According to NBC News, Special Counsel Robert Mueller’s team recently began asking witnesses “pointed questions” about whether Donald Trump was aware that the Democratic National Committee’s emails had been stolen before that was publicly known, and whether he was involved in their “strategic release” during the presidential campaign. NBC states that the “line of questioning suggests the special counsel, who is tasked with examining whether there was collusion between the Trump campaign and Russia during the 2016 election, is looking into possible coordination between WikiLeaks and Trump associates in disseminating the emails, which U.S. intelligence officials say were stolen by Russia.”

Assuming NBC’s report is true, then it would appear that Team Mueller has put the cart before the horse. Before chasing after Trump-Russia collusion in the hacking of the DNC’s email server, they need to first establish whether a hack even happened.

Consider the following:

On June 15, 2016, CrowdStrike, a private computer security company working for the Democratic National Committee, announced that it had detected Russian malware on the DNC’s computer server. The next day, a self-described Romanian hacker, Guccifer 2.0, claimed he was a WikiLeaks source and had hacked the DNC’s server. He then posted online DNC computer files that contained metadata that indicated Russian involvement in the hack.

On July 22, 2016, just days before the Democratic National Convention, WikiLeaks published approximately 20,000 DNC emails.

Much to the embarrassment of Hillary Clinton, the released files showed that the DNC had secretly collaborated with her campaign to promote her candidacy for the Democratic presidential nomination over that of Bernie Sanders. This caused the Clinton campaign serious political damage at the Democratic convention.
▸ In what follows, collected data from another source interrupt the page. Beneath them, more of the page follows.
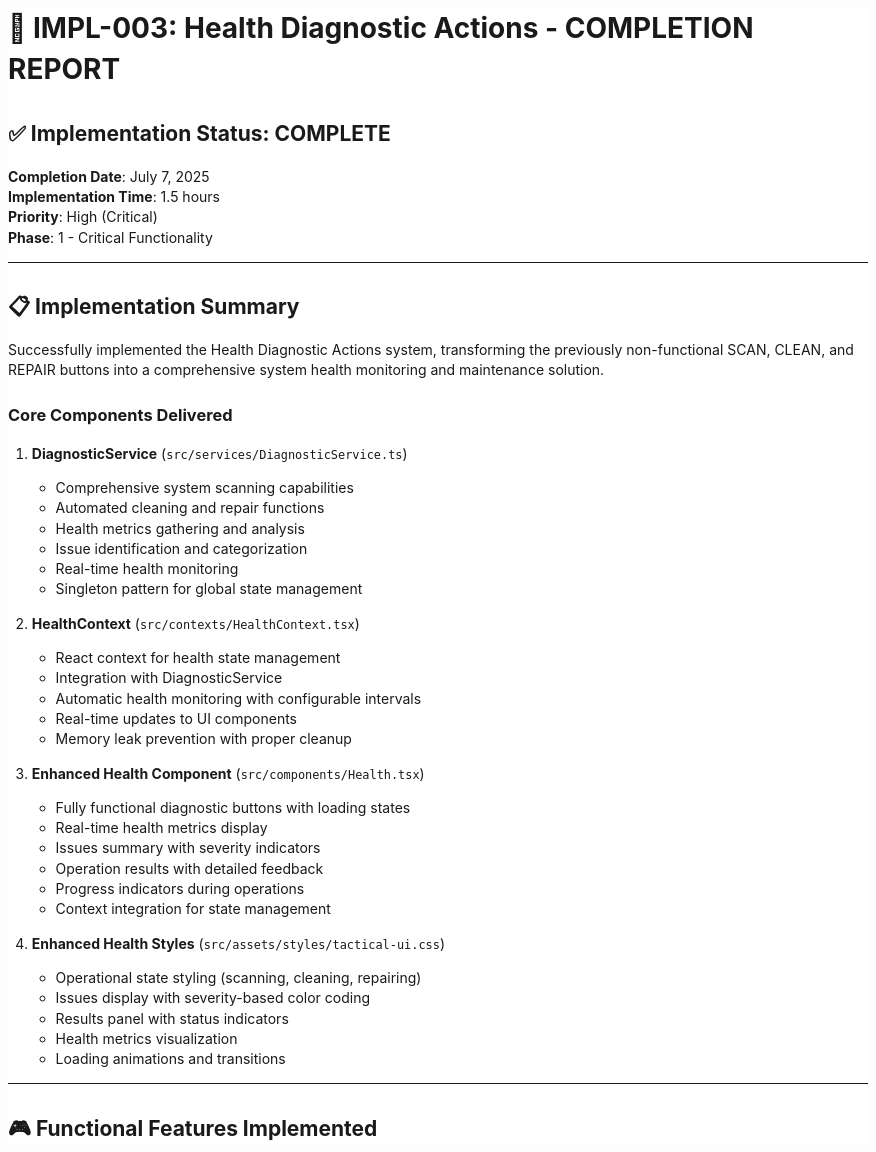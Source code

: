 # 🎯 IMPL-003: Health Diagnostic Actions - COMPLETION REPORT

## ✅ Implementation Status: COMPLETE

**Completion Date**: July 7, 2025  
**Implementation Time**: 1.5 hours  
**Priority**: High (Critical)  
**Phase**: 1 - Critical Functionality  

---

## 📋 Implementation Summary

Successfully implemented the Health Diagnostic Actions system, transforming the previously non-functional SCAN, CLEAN, and REPAIR buttons into a comprehensive system health monitoring and maintenance solution.

### Core Components Delivered

1. **DiagnosticService** (`src/services/DiagnosticService.ts`)
   - Comprehensive system scanning capabilities
   - Automated cleaning and repair functions
   - Health metrics gathering and analysis
   - Issue identification and categorization
   - Real-time health monitoring
   - Singleton pattern for global state management

2. **HealthContext** (`src/contexts/HealthContext.tsx`)
   - React context for health state management
   - Integration with DiagnosticService
   - Automatic health monitoring with configurable intervals
   - Real-time updates to UI components
   - Memory leak prevention with proper cleanup

3. **Enhanced Health Component** (`src/components/Health.tsx`)
   - Fully functional diagnostic buttons with loading states
   - Real-time health metrics display
   - Issues summary with severity indicators
   - Operation results with detailed feedback
   - Progress indicators during operations
   - Context integration for state management

4. **Enhanced Health Styles** (`src/assets/styles/tactical-ui.css`)
   - Operational state styling (scanning, cleaning, repairing)
   - Issues display with severity-based color coding
   - Results panel with status indicators
   - Health metrics visualization
   - Loading animations and transitions

---

## 🎮 Functional Features Implemented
Well after the convention, Jennifer Palmieri, Clinton’s public relations chief, said in a March 2017 Washington Post essay that she worked assiduously during the nominating convention to “get the press to focus on… the prospect that Russia had not only hacked and stolen emails from the DNC, but that it had done so to help Donald Trump and hurt Hillary.”

We now know that at about the same time that WikiLeaks made its announcement, the DNC and the Clinton campaign were funding efforts by Fusion GPS and its hireling, former British spy Christopher Steele, to dredge up anti-Trump dirt purportedly from Russian sources.
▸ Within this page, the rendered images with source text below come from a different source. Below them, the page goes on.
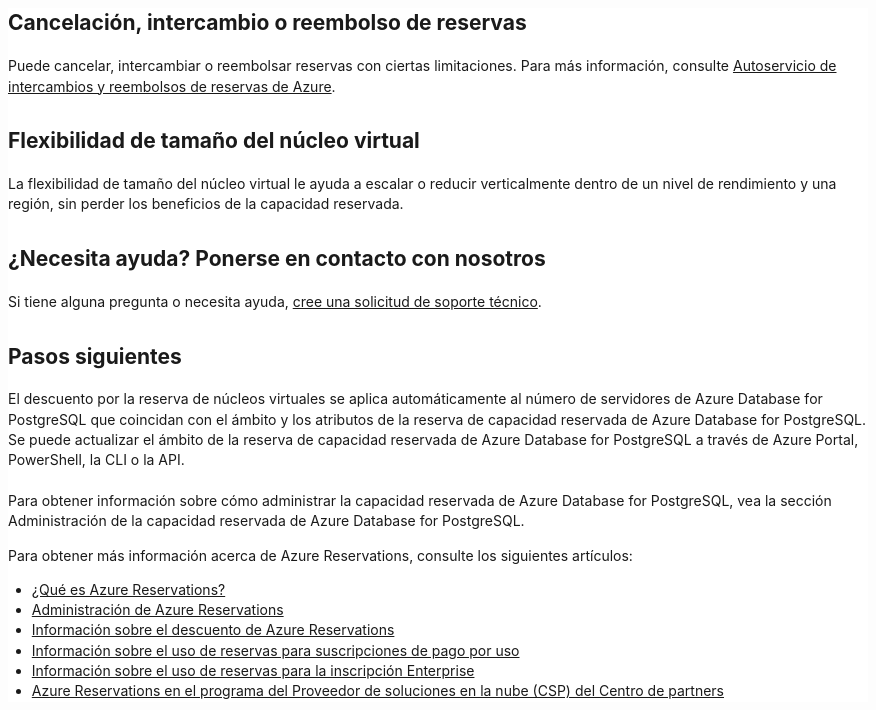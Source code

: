 
## <a name="cancel-exchange-or-refund-reservations"></a>Cancelación, intercambio o reembolso de reservas

Puede cancelar, intercambiar o reembolsar reservas con ciertas limitaciones. Para más información, consulte [Autoservicio de intercambios y reembolsos de reservas de Azure](https://docs.microsoft.com/azure/billing/billing-azure-reservations-self-service-exchange-and-refund).

## <a name="vcore-size-flexibility"></a>Flexibilidad de tamaño del núcleo virtual

La flexibilidad de tamaño del núcleo virtual le ayuda a escalar o reducir verticalmente dentro de un nivel de rendimiento y una región, sin perder los beneficios de la capacidad reservada. 

## <a name="need-help-contact-us"></a>¿Necesita ayuda? Ponerse en contacto con nosotros

Si tiene alguna pregunta o necesita ayuda, [cree una solicitud de soporte técnico](https://portal.azure.com/#blade/Microsoft_Azure_Support/HelpAndSupportBlade/newsupportrequest).

## <a name="next-steps"></a>Pasos siguientes

El descuento por la reserva de núcleos virtuales se aplica automáticamente al número de servidores de Azure Database for PostgreSQL que coincidan con el ámbito y los atributos de la reserva de capacidad reservada de Azure Database for PostgreSQL. Se puede actualizar el ámbito de la reserva de capacidad reservada de Azure Database for PostgreSQL a través de Azure Portal, PowerShell, la CLI o la API. </br></br>
Para obtener información sobre cómo administrar la capacidad reservada de Azure Database for PostgreSQL, vea la sección Administración de la capacidad reservada de Azure Database for PostgreSQL.

Para obtener más información acerca de Azure Reservations, consulte los siguientes artículos:

* [¿Qué es Azure Reservations?](https://docs.microsoft.com/azure/billing/billing-save-compute-costs-reservations)
* [Administración de Azure Reservations](https://docs.microsoft.com/azure/billing/billing-manage-reserved-vm-instance)
* [Información sobre el descuento de Azure Reservations](https://docs.microsoft.com/azure/billing/billing-understand-reservation-charges)
* [Información sobre el uso de reservas para suscripciones de pago por uso](https://docs.microsoft.com/azure/billing/billing-understand-reservation-charges-postgresql)
* [Información sobre el uso de reservas para la inscripción Enterprise](https://docs.microsoft.com/azure/billing/billing-understand-reserved-instance-usage-ea)
* [Azure Reservations en el programa del Proveedor de soluciones en la nube (CSP) del Centro de partners](https://docs.microsoft.com/partner-center/azure-reservations)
Ultimately Steele produced a dossier which former FBI Director James Comey has publicly characterized as “salacious” and “unverified.” Nevertheless, for reasons yet to be disclosed, Comey’s FBI saw fit to use that same dossier as a basis for obtaining a FISA warrant to spy on the Trump campaign and administration in its quest to uncover Russian ties to Trump.

Despite these revelations, the mainstream media have stubbornly clung to the Trump-Russia collusion narrative. And central to that the narrative is that the Trump campaign colluded with the Russians to hack the DNC email server.

But, in their coverage, the mainstream media have downplayed the very odd behavior of the DNC, the putative target of the alleged hack. For, when the Department of Homeland Security and the FBI learned of the hacking claim, they asked to examine the server.

And the DNC refused.

Why would the purported victim of a crime refuse to cooperate with law enforcement in solving that crime? Is it hiding something? Is it afraid the server’s contents will discredit the Russia-hacking story?